*** Begin section ***

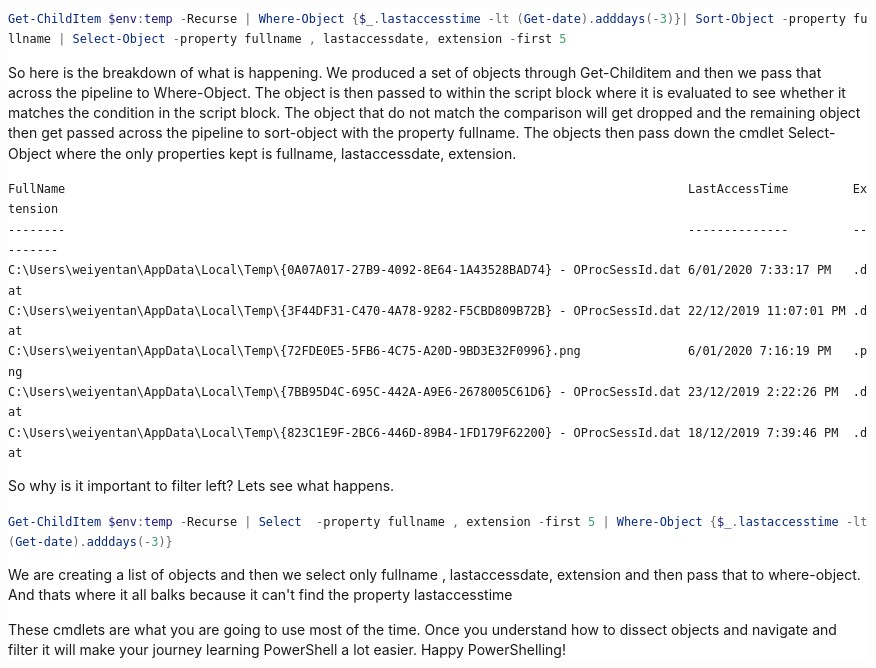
 ```PowerShell
Get-ChildItem $env:temp -Recurse | Where-Object {$_.lastaccesstime -lt (Get-date).adddays(-3)}| Sort-Object -property fullname | Select-Object -property fullname , lastaccessdate, extension -first 5 
```

So here is the breakdown of what is happening. We produced a set of objects through Get-Childitem and then we pass that across the pipeline to Where-Object. The object is then passed to within the script block where it is evaluated to see whether it matches the condition in the script block. The object that do not match the comparison will get dropped and the remaining object then get passed across the pipeline to sort-object with the property fullname. The objects then pass down the cmdlet Select-Object where the only properties kept is fullname, lastaccessdate, extension.

```
FullName                                                                                       LastAccessTime         Extension
--------                                                                                       --------------         ---------
C:\Users\weiyentan\AppData\Local\Temp\{0A07A017-27B9-4092-8E64-1A43528BAD74} - OProcSessId.dat 6/01/2020 7:33:17 PM   .dat     
C:\Users\weiyentan\AppData\Local\Temp\{3F44DF31-C470-4A78-9282-F5CBD809B72B} - OProcSessId.dat 22/12/2019 11:07:01 PM .dat     
C:\Users\weiyentan\AppData\Local\Temp\{72FDE0E5-5FB6-4C75-A20D-9BD3E32F0996}.png               6/01/2020 7:16:19 PM   .png     
C:\Users\weiyentan\AppData\Local\Temp\{7BB95D4C-695C-442A-A9E6-2678005C61D6} - OProcSessId.dat 23/12/2019 2:22:26 PM  .dat     
C:\Users\weiyentan\AppData\Local\Temp\{823C1E9F-2BC6-446D-89B4-1FD179F62200} - OProcSessId.dat 18/12/2019 7:39:46 PM  .dat     
```

So why is it important to filter left? Lets see what happens.

```PowerShell
Get-ChildItem $env:temp -Recurse | Select  -property fullname , extension -first 5 | Where-Object {$_.lastaccesstime -lt (Get-date).adddays(-3)}
```

 We are  creating a list of objects and then we select only fullname , lastaccessdate, extension and then pass that to where-object. And thats where it all balks because it can't find the property lastaccesstime

These cmdlets are what you are going to use most of the time. Once you understand how to dissect objects and navigate and filter it will make your journey learning PowerShell a lot easier. Happy PowerShelling!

*** End section ***

:: EXERCISE PROMPT ::
Where a line of the records has the string "then", return that line.

:: EXERCISE RESULT ::
So here is the breakdown of what is happening. We produced a set of objects through Get-Childitem and then we pass that across the pipeline to Where-Object. The object is then passed to within the script block where it is evaluated to see whether it matches the condition in the script block. The object that do not match the comparison will get dropped and the remaining object then get passed across the pipeline to sort-object with the property fullname. The objects then pass down the cmdlet Select-Object where the only properties kept is fullname, lastaccessdate, extension.
 We are  creating a list of objects and then we select only fullname , lastaccessdate, extension and then pass that to where-object. And thats where it all balks because it can't find the property lastaccesstime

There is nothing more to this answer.